In the data that follows, determine how many lines contain the word "footnotesize", and give only that number.

TASK INPUTS:
═══

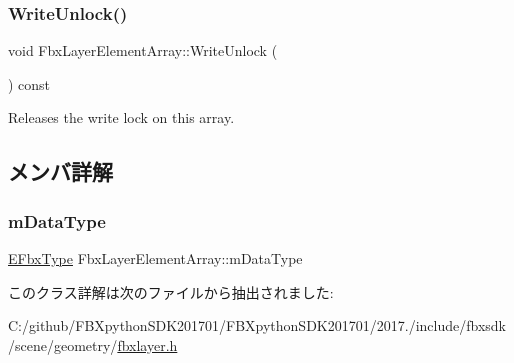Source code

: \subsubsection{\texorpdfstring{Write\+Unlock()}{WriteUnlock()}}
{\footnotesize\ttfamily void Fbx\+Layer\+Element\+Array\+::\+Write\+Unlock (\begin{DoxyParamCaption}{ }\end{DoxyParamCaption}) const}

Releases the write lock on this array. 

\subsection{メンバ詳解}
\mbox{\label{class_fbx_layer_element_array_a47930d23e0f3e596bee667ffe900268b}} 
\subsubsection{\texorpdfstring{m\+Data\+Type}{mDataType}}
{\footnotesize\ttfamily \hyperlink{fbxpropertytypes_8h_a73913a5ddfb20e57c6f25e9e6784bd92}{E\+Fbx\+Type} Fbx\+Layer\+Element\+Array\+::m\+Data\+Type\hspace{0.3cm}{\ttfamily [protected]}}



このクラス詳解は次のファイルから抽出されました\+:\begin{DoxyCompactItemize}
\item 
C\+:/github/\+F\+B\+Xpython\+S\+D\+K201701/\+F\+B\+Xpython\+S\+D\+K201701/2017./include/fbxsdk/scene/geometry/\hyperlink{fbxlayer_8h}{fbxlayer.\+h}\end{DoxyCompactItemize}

═══

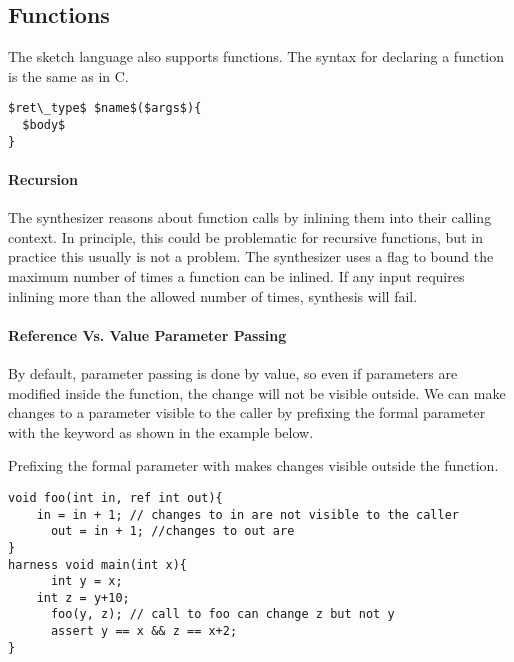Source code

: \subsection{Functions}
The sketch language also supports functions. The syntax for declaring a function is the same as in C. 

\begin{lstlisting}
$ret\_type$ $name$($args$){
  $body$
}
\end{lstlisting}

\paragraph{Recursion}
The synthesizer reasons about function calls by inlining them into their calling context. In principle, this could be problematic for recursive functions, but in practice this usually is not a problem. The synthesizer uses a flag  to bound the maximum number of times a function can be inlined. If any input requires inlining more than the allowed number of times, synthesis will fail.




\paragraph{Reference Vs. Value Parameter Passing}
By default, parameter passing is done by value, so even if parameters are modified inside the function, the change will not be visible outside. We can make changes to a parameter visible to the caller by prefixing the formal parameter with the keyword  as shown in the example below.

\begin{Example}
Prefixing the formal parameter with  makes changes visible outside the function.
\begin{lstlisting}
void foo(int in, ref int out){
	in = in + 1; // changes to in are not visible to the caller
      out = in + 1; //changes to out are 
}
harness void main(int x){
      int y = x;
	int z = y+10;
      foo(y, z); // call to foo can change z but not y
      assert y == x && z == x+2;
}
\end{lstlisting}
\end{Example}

═══

RESULT FOR THIS TASK:
2